The system 10, as thus described, addresses the challenge of obtaining fine-grain user responses by using electro-dermal activity (EDA) signals of users consuming content and accurately mapping such signals to self-reported explicit feedback provided by such users. This approach not only improves existing approaches to calibrate audience feedback, but also enables a range of new applications such as indexing and searching individual content, and providing content recommendation systems that can propose content that best matches the physiological state of the user. To this end, the system 10 advantageously decomposes raw EDA signals (rx) into responses that accurately pinpoint the times and intensities of viewer responses to the stimuli in the content. Further, the system 10 provides a machine-learning framework that uses the EDA responses to accurately predict the explicit feedback provided by a user.
In accordance with another aspect of the present principles, the system 10 can advantageously characterize the changes in user electro-dermal activity (EDA) as such users respond to stimuli during content consumption. In this regard, the system 10 can accurately map implicit EDA feedback to the explicit feedback provided by the viewers in the form of ratings and survey forms. To that end, the system 10 can make use of one or more EDA sensors, such as the EDA sensor 500 of FIG. 5 described hereinafter, which a user wears while consuming content (e.g., watching a movie or television program).

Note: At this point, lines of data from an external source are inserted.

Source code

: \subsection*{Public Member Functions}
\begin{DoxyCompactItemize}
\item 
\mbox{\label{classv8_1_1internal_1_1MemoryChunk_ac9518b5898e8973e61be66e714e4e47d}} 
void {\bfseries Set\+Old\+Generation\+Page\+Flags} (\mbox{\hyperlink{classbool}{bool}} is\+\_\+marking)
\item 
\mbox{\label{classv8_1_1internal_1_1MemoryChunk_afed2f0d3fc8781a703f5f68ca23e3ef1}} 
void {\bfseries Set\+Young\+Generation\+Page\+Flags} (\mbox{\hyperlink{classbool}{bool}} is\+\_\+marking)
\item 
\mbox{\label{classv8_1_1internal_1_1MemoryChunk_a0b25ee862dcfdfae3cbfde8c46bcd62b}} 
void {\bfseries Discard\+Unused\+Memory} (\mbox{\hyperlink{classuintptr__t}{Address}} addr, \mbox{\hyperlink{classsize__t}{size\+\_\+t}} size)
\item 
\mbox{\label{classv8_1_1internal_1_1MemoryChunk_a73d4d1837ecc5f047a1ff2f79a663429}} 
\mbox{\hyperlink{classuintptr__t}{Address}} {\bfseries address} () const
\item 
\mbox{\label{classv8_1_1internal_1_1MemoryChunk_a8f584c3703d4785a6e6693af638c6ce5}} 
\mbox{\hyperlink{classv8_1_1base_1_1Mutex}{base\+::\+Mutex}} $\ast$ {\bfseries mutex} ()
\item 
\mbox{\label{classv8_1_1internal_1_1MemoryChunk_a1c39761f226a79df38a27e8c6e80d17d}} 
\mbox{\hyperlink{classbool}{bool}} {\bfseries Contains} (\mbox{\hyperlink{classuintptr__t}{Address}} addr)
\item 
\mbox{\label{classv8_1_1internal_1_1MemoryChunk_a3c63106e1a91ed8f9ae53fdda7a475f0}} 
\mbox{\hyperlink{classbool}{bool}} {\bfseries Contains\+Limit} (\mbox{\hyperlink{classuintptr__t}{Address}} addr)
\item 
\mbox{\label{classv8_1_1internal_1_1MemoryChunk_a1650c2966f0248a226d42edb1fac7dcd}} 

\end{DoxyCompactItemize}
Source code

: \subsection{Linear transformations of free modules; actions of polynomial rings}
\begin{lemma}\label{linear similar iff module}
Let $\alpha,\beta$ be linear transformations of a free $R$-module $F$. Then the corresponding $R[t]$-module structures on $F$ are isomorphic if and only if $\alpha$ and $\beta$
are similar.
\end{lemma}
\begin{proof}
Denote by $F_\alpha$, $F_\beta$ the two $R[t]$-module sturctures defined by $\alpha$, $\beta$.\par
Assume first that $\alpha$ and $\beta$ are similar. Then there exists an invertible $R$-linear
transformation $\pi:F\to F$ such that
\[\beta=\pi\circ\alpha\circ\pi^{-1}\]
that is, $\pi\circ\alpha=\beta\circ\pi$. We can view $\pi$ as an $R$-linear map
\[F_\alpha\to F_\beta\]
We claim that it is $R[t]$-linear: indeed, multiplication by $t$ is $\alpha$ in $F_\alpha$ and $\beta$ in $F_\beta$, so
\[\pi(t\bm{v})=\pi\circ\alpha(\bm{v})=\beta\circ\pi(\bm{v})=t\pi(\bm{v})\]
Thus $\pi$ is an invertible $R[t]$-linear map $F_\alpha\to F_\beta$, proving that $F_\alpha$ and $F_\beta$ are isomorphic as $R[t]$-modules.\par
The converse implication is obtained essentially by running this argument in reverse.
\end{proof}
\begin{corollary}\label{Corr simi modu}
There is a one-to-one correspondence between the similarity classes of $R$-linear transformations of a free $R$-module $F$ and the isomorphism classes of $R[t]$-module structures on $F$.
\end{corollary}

The system 10 of FIGS. 1 and 2 typically records EDA as the conductance between a pair of electrodes placed over an individual's skin, near concentrations of sweat glands. An EDA signal characteristically exhibits a slow frequency baseline component plus short-lived spike-like events, denoted Skin Conductance Responses (SCRs), which often overlap with each other, as illustrated in FIG. 4. An individual's EDA signal has a well-known connection to the brain activation resulting from emotional reactions to stimulus, which causes sudomotor neuron bursts and results in sweat to expelled from eccurine glands, finally causing conductance variations on the individual's skin. Understanding of these phenomena has increased from an examination of brain function via functional Magnetic Resonance Imaging (fMRI) and skin conduction via EDA simultaneously, showing the activations in specific regions of the brain that result in variations in the EDA. In addition, micro-video recordings of sweat glands clearly demonstrate that neuron firings result in variations in skin conductance. Scientists have conducted extensive work in evaluating the connection between SCRs and activities such as video game playing, performing arts viewing, everyday interactions, detecting stress, evaluating cognitive load, and determining perception changes due to mental illness.
In accordance with another aspect of the present principles, the system 10 has the capability of analyzing user EDA signal responses to stimuli (e.g., content viewing). FIG. 4 shows an example of an EDA signal with decomposed the Skin Conductance Response (SCR) events, thus illustrating the challenges involved in characterizing SCR events from a raw EDA signal. Specifically, extraction of true user neuron burst events from EDA signals often proves difficult because of potentially overlapping events, attenuation of event amplitude for repeated stimulus, varying burst impulse functions, and underlying all these, slowly varying skin conductance levels. Various proposed signal decomposition approaches to combat such difficulties include highly parametric sigmoid-exponential model, bi-exponential impulse responses, nonnegative deconvolution, and Variational Bayesian decomposition techniques. These techniques incur limitations either as a result of computational complexity, inability to discover overlapping events, or a one-size-fits-all approach not sufficiently robust to accommodate varying event durations. In accordance with an aspect of the present principles, the system 10 employs a matching pursuit-based methodology to extract relevant impulse information with low computational complexity and high adaptivity to changing physiological environments. Inputs comprise the raw EDA signal and the system 10 identifies both the time and intensity of SCR events.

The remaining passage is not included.